Just came up with this new method which works with browsers which support the ES6 standard:

> Array(5).fill().map((x,i)=>i)
[0, 1, 2, 3, 4]

Note the above does a tiny bit of extra work (fills with undefined) but is relatively minor vis-a-vis the speedup you can achieve by using a for loop, and if you forget the .fill you may be confused why your array is mysteriously [empty x 5]. You can encapsulate the above as a custom function, or alternatively use a somewhat more intended method:

> Array.from(Array(5),(x,i)=>i)
[0, 1, 2, 3, 4]

You can of course directly go from that into whatever you want to do, like python's list comprehensions e.g. [i**2 for i in range(5)]:

> Array.from(Array(5), (_,i)=> i**2)
[0, 1, 4, 9, 16]

... or if you want to get more complicated...:

> Array.from(Array(5), (_,i)=> {
    const R = /*some computation*/;
    return /*etc*/;
});

[edit May,2021]: theoretically tersest way of defining such a function nowadays is f=i=>i?[...f(i-1),i]:[], where you replace f with range1 or whatever the name is, but which would be very slow (quadratic complexity) due to intermediate structures so should never be used. f=i=>i?f(i-1)&&x.push(i)&&x:x=[] is linear complexity but relies on abuse of notation and is unreadable and pollutes global variables as well. But, since defining arrow functions (which don't bind but rather inherit this) is pretty terse nowadays, you could just wrap the above solution:

const range1 = n=> Array.from(Array(n), (_,i)=> i+i);
// range1(5)==[1, 2, 3, 4, 5]

everything below is historical:

After thinking about it a bit, this is the shortest implementation of the standard range(N) function in JavaScript I could come up with:

function range1(i){return i?range1(i-1).concat(i):[]}

Note: Do not use this in production; it's O(N^2)

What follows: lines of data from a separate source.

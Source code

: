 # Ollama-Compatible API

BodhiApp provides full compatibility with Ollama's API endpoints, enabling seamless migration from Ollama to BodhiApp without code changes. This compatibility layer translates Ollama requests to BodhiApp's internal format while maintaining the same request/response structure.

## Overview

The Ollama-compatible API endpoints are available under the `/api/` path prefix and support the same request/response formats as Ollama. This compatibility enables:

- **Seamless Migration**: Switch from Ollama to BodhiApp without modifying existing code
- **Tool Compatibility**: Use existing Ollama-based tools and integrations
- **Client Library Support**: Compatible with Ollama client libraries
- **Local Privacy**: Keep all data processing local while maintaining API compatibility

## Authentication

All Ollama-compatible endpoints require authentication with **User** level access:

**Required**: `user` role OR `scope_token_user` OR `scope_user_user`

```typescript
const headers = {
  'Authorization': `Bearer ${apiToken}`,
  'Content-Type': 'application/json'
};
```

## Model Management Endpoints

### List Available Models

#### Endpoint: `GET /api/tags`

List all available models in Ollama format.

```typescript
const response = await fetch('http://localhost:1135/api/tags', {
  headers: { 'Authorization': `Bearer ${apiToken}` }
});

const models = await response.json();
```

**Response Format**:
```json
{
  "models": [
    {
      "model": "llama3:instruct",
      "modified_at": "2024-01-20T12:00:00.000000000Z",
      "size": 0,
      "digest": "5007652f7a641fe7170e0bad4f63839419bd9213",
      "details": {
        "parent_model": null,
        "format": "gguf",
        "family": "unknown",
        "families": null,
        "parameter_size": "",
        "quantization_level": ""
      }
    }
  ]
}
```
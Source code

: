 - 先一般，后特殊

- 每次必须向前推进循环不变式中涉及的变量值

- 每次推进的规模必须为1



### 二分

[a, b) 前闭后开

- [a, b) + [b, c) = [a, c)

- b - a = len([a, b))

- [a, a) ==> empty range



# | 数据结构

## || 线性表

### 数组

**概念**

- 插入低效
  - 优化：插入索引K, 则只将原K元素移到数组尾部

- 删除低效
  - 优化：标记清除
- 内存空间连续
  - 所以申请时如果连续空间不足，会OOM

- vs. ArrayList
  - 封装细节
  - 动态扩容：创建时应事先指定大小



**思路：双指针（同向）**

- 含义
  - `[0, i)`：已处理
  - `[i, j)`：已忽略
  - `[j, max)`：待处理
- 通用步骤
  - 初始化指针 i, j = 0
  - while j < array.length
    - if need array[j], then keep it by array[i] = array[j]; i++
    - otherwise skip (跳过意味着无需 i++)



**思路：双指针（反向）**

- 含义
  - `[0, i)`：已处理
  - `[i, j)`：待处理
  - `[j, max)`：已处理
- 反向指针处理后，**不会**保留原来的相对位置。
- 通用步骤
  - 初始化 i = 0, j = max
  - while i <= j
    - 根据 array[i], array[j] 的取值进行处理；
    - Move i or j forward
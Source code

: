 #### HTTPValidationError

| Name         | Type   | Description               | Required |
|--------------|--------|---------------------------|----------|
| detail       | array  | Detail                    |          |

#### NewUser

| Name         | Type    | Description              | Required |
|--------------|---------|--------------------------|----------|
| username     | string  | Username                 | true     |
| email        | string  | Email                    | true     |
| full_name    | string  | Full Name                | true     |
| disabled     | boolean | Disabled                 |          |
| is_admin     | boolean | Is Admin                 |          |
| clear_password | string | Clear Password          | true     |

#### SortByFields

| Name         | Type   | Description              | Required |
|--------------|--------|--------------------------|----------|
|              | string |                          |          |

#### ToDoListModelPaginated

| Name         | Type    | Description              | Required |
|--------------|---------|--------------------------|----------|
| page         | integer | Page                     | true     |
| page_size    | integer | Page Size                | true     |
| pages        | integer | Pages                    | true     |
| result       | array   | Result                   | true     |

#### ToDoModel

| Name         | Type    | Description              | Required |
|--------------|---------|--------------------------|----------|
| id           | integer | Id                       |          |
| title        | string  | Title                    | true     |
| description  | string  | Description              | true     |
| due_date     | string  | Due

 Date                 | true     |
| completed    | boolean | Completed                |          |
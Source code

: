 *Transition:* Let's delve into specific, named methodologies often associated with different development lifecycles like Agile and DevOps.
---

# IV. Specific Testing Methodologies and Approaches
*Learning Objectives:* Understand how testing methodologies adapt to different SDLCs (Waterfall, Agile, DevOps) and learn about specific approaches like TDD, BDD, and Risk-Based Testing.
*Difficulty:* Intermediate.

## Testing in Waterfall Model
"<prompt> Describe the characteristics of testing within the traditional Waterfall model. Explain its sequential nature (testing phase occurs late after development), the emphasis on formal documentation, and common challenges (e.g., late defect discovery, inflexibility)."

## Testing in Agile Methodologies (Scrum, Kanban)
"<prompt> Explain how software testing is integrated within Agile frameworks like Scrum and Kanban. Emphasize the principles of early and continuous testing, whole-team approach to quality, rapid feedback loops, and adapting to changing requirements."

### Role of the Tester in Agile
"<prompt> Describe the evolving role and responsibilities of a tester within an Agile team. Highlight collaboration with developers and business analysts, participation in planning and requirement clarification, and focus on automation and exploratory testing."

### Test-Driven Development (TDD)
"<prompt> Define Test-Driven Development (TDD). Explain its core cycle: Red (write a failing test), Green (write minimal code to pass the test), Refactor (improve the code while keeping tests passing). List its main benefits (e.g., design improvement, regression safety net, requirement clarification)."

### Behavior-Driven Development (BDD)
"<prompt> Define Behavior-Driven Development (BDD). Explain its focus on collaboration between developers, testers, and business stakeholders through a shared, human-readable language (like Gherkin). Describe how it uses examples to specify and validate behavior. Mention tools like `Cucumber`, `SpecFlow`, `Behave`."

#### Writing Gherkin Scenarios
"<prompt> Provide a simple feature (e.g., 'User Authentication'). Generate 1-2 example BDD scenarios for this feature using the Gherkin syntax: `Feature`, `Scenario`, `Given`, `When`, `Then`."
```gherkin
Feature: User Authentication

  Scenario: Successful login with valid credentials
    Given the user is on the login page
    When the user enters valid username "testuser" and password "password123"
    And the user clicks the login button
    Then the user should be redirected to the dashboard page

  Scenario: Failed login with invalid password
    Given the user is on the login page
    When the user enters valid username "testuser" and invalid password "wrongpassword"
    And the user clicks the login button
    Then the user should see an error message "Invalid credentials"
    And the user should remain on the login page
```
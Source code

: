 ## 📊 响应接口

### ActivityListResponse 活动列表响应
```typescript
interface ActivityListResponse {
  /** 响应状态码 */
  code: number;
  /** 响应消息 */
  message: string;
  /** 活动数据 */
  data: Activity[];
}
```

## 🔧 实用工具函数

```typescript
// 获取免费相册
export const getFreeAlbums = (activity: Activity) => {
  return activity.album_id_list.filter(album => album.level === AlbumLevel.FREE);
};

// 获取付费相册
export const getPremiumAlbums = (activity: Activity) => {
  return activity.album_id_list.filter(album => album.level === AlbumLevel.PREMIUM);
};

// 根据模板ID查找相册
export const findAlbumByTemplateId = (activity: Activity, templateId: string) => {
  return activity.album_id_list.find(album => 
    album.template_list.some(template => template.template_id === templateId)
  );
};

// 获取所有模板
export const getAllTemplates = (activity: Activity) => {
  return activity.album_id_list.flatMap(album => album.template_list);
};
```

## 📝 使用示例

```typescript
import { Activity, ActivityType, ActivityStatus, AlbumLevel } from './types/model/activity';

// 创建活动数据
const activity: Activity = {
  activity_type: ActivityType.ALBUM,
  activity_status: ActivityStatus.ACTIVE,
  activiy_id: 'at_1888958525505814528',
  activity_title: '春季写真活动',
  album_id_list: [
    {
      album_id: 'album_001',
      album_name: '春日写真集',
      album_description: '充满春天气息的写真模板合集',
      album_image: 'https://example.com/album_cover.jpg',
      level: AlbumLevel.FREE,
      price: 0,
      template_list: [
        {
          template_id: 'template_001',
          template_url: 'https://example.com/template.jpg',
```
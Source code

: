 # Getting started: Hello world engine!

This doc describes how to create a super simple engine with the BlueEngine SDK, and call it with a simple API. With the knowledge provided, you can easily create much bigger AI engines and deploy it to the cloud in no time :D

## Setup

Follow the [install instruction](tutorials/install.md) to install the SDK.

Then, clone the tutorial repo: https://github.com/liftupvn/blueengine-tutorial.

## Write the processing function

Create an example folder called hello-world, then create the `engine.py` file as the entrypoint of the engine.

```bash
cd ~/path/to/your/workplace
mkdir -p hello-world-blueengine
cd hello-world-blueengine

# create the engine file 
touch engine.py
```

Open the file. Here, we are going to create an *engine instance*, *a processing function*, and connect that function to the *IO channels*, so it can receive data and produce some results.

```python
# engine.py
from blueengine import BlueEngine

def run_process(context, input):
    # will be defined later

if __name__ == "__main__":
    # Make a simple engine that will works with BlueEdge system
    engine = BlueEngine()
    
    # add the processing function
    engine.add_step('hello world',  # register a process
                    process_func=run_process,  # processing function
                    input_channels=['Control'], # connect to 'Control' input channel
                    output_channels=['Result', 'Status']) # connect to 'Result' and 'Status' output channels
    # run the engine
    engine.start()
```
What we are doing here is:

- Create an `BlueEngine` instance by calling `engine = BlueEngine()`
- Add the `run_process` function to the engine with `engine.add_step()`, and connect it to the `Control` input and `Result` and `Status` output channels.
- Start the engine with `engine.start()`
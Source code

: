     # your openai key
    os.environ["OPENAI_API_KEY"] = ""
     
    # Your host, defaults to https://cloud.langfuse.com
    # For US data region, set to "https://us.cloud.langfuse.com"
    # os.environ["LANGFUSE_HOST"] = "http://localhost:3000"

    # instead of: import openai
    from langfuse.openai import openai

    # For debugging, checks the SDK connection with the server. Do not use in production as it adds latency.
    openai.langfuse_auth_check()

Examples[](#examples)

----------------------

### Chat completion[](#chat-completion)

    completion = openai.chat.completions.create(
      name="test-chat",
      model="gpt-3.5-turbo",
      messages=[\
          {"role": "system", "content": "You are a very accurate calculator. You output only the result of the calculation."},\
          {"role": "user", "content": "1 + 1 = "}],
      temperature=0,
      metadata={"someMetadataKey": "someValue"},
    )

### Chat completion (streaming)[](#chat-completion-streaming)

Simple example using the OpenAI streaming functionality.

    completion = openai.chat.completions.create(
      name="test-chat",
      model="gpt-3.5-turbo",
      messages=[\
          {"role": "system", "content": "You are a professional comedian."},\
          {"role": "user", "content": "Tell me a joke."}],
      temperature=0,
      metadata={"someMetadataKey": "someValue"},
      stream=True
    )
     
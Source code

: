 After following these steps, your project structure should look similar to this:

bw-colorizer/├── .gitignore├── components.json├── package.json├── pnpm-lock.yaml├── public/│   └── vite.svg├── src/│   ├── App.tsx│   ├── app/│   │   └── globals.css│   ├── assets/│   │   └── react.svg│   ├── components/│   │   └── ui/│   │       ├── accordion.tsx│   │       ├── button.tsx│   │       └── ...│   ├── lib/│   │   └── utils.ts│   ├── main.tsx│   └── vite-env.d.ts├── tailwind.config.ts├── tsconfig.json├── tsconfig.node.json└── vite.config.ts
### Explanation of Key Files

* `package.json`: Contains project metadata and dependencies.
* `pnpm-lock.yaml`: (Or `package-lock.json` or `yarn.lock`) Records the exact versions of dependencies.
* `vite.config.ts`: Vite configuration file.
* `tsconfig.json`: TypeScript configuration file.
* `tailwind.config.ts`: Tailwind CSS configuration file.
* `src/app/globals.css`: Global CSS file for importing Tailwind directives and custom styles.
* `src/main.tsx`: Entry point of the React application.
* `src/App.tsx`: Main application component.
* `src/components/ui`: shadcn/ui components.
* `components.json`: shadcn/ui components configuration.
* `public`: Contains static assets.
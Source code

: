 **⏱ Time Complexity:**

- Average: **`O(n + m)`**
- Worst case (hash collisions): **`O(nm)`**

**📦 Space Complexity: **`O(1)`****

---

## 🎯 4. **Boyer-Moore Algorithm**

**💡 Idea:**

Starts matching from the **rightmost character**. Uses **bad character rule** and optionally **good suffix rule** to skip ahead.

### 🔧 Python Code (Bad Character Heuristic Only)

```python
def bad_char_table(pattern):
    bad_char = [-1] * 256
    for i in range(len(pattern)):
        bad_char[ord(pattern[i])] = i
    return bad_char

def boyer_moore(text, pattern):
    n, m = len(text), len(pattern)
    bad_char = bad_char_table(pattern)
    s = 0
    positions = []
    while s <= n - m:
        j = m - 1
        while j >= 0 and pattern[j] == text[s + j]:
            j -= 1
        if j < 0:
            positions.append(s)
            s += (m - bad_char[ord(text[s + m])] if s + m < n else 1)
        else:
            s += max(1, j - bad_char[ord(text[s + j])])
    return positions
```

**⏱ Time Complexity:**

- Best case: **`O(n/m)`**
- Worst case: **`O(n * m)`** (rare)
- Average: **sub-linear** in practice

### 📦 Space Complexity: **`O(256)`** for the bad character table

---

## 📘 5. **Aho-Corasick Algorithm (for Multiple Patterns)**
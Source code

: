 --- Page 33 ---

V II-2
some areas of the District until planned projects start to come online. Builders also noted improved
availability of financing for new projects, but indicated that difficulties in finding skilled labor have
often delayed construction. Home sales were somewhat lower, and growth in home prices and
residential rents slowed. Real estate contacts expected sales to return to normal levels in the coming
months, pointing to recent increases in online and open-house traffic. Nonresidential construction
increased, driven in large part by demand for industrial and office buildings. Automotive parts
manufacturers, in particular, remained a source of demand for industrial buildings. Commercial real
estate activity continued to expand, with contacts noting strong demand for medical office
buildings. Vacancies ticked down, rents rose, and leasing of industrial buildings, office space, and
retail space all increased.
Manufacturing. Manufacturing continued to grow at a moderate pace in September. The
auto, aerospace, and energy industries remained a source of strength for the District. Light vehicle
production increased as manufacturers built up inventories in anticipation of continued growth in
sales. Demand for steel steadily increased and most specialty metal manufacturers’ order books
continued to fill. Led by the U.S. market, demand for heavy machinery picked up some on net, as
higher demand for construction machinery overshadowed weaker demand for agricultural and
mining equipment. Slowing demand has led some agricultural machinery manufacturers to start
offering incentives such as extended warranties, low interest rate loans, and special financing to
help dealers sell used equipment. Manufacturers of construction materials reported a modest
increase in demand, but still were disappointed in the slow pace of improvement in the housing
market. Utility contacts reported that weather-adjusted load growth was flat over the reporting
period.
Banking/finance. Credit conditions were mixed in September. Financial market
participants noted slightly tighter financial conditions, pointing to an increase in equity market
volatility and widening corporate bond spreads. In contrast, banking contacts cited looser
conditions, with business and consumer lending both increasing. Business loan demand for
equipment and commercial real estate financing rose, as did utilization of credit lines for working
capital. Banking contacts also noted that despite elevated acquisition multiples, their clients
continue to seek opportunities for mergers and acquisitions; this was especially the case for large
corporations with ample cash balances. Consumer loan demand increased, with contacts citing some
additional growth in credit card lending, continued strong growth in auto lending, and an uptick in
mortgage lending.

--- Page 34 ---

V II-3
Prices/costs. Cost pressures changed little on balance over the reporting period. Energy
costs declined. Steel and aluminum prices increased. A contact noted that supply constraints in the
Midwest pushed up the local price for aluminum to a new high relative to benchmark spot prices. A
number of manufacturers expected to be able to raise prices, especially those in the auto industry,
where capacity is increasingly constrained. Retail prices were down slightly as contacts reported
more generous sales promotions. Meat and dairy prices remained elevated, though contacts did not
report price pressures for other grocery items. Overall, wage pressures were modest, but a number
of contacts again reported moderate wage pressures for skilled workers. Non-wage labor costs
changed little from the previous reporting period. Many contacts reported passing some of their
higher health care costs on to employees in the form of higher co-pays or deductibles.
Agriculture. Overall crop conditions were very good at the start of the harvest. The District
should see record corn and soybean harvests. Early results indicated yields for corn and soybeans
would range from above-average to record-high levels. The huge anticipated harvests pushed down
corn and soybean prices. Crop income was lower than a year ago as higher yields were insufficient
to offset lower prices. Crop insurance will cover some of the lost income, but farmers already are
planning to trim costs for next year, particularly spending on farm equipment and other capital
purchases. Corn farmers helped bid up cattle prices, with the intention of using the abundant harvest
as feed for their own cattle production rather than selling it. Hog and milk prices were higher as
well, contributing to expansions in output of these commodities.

Contrast with current top-voted answer:

function range1(i){var x=[];var i=1;while(x.push(i++)<i){};return x}

Example:

> range1(5)
[1, 2, 3, 4, 5]

This is like the poster child for recursion, though I was expecting it to be longer until I thought of ternary-if-statement, which brings it down to 42 necessary characters.

Note that the "standard" range function returning [start,end) can be written by doing .concat(i-1).


Update: Ooh, I discovered an incredibly short version with ugly imperative syntax by abusing for loops, reverse-ordering, the fact that assignments return a value: for(y=[],i=20;y[--i]=i;){} consisting of only 25 characters (though you will want var y which you can insert into a for loop, and +1 if you don't want 0...19). While it is not shorter if you need to define a function, it is shorter than i?r(i-1).concat(i):[] if you do not need to make a function.


Added some performance profiling testcases: it seems that everything besides a standard in-order for-loop is 10x slower, at least on V8. https://jsperf.com/array-range-in-javascript (Of course, none of this matters if you're programming in a functional style anyway and would hit every element with a function call anyway.)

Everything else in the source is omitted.